La parole est à M. le rapporteur général.
M. Philippe Marini,
rapporteur général.
Il convient de rappeler que le barème des valeurs
relatives de l'usufruit et de la nue-propriété est fixé par l'article 762 du
code général des impôts, leur conversion en pleine propriété étant nécessaire
en vue de la détermination de l'assiette des droits de mutation à titre
gratuit. Or ce barème est identique depuis 1901, puisqu'il a été construit il y
a un siècle sur la base d'étapes d'espérance de vie de la période 1898-1903 et
d'un rendement des biens détenus en usufruit à 2 % l'an.
Le maintien d'un tel barème a pour principale conséquence d'être très
pénalisant pour les contribuables en maximisant l'assiette de l'impôt. L'an
dernier, nous avions appelé l'attention sur cette anomalie - un archaïsme
incroyable ! - et la commission des finances avait déjà proposé un amendement
visant à actualiser ce barème. A la suite des explications de M. Pierret, qui
représentait le ministre des finances, j'avais accepté de retirer l'amendement
de la commission. M. le secrétaire d'Etat avait en effet jugé nécessaire de
faire « évoluer une situation devenue largement absurde ».
Madame le secrétaire d'Etat, aucune mesure n'est proposée dans le projet de
loi de finances pour 2001. Malgré la réflexion qui avait été annoncée par M.

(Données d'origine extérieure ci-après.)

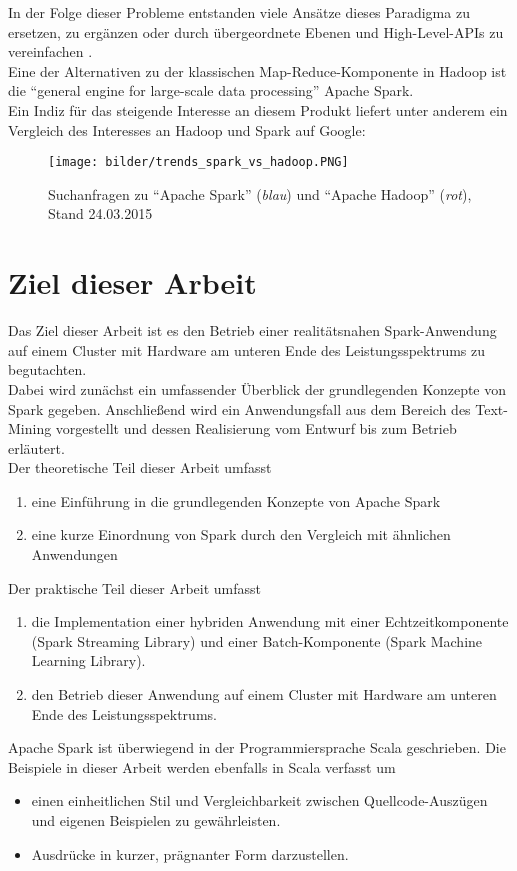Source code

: In der Folge dieser Probleme entstanden viele Ansätze dieses Paradigma zu ersetzen, zu ergänzen oder durch übergeordnete Ebenen und High-Level-APIs zu vereinfachen \cite{Sin14}.\\

Eine der Alternativen zu der klassischen Map-Reduce-Komponente in Hadoop ist die "`general engine for large-scale data processing"' Apache Spark.\\

Ein Indiz für das steigende Interesse an diesem Produkt liefert unter anderem ein Vergleich des Interesses an Hadoop und Spark auf Google:\\

\begin{figure}[h]
\texttt{[image: bilder/trends\_spark\_vs\_hadoop.PNG]}
\caption[Google Trends]{Suchanfragen zu "`Apache Spark"' (\textit{blau}) und "`Apache Hadoop"' (\textit{rot}), Stand 24.03.2015 \cite{googletrends}}
\end{figure}

\section{Ziel dieser Arbeit}
Das Ziel dieser Arbeit ist es den Betrieb einer realitätsnahen Spark-Anwendung auf einem Cluster mit Hardware am unteren Ende des Leistungsspektrums zu begutachten.\\
Dabei wird zunächst ein umfassender Überblick der grundlegenden Konzepte von Spark gegeben. Anschließend wird ein Anwendungsfall aus dem Bereich des Text-Mining vorgestellt und dessen Realisierung vom Entwurf bis zum Betrieb erläutert.\\

Der theoretische Teil dieser Arbeit umfasst
\begin{enumerate}
  \item eine Einführung in die grundlegenden Konzepte von Apache Spark 
	\item eine kurze Einordnung von Spark durch den Vergleich mit ähnlichen Anwendungen
\end{enumerate}

Der praktische Teil dieser Arbeit umfasst
\begin{enumerate}
\item die Implementation einer hybriden Anwendung mit einer Echtzeitkomponente (Spark Streaming Library) und einer Batch-Komponente (Spark Machine Learning Library).
\item den Betrieb dieser Anwendung auf einem Cluster mit Hardware am unteren Ende des Leistungsspektrums.
\end{enumerate}

Apache Spark ist überwiegend in der Programmiersprache Scala geschrieben. Die Beispiele in dieser Arbeit werden ebenfalls in Scala verfasst um
\begin{itemize}
	\item einen einheitlichen Stil und Vergleichbarkeit zwischen Quellcode-Auszügen und eigenen Beispielen zu gewährleisten.
	\item Ausdrücke in kurzer, prägnanter Form darzustellen.
\end{itemize}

Christian Pierret voilà un an, et j'avoue ne pas comprendre pourquoi cette
affaire traîne à ce point, d'autant qu'il ne s'agit nullement d'un problème de
politique. La question est simplement de savoir comment, en fonction des taux
de rendement actuels et des espérances de vie contemporaines, on pourrait
rétablir une comparaison raisonnable entre la valeur de l'usufruit et celle de
la nue-propriété.
Le temps est donc venu de traiter de ce sujet et c'est pourquoi nous
proposons, par cet amendement, de reprendre la barème. Madame le secrétaire
d'Etat, à partir du jugement qui a été porté par votre collègue voilà un an,
nous voudrions que vous exprimiez un avis favorable sur cette initiative qui
nous semble être tout à fait justifiée et même relever du strict bon sens.
M. le président.
Quel est l'avis du Gouvernement ?
Mme Florence Parly,
secrétaire d'Etat.
M. le rapporteur général a rappelé à bon droit les
engagements qui avaient été pris l'année dernière à la même époque sur la
question difficile de l'actualisation du barème fiscal fixant les valeurs
respectives de l'usufruit et de la nue-propriété lors des transmissions à titre
gratuit de biens dont la propriété est démembrée.
Il est vrai que ce barème - comme il a été rappelé - instauré au début du
siècle n'est pas forcément tout à fait adapté aux situations juridiques
actuelles ni à l'allongement de la durée de la vie humaine, ce qui avait
justifié l'engagement pris voilà un an sur le lancement d'une réflexion. Elle
est en cours, mais n'est pas terminée pour une raison simple : il est très
difficile d'obtenir des éléments précis sur les conséquences financières de
cette mesure, non seulement pour le budget de l'Etat, mais aussi pour les
personnes concernées.
Ne disposant pas d'informations précises en cette matière, mes services se
sont donc tournés vers le Conseil supérieur du notariat, qui s'est avéré ne pas
détenir non plus d'informations permettant de vous présenter d'ores et déjà une
réponse satisfaisante. Nous avons donc diligenté une enquête interne au sein
des services de la Direction générale des impôts pour tenter de disposer de
données utilisables, mais ses résultats ne sont pas encore disponibles.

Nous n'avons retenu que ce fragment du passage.